= Dataset records =

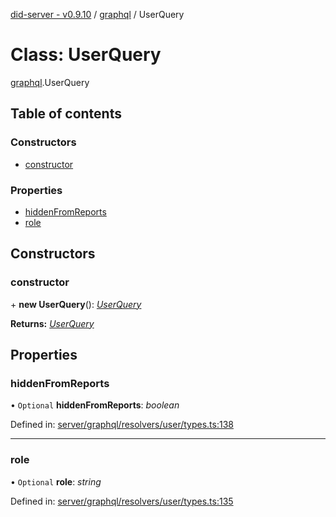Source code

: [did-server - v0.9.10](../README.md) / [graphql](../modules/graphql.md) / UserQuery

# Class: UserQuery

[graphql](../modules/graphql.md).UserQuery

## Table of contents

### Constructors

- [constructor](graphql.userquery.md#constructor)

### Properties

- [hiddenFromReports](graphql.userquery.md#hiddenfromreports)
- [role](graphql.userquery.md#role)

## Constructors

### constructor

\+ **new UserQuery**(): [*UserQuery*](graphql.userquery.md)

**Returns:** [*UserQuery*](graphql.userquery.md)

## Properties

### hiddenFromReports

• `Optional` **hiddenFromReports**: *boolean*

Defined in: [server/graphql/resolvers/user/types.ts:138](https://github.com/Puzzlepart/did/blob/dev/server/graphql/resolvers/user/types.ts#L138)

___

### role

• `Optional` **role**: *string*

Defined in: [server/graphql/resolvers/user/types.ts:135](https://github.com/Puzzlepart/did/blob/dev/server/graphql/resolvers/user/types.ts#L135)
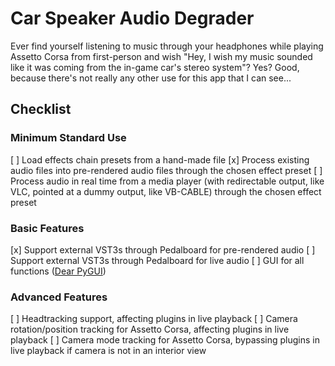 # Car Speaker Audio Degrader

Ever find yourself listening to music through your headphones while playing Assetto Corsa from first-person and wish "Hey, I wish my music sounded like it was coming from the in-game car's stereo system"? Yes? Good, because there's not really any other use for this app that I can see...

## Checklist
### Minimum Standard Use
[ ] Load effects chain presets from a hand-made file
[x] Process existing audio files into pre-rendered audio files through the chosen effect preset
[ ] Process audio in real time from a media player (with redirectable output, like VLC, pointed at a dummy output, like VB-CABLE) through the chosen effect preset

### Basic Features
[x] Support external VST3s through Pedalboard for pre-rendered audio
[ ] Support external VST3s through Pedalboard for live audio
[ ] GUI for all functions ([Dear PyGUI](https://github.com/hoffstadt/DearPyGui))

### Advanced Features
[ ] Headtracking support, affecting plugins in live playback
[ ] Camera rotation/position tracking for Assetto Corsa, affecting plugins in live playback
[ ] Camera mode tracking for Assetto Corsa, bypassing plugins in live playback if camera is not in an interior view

= Problem description =
Tally up the lines of the data above where the string "Pedalboard" appears, and give only the count.

= Exercise result =
2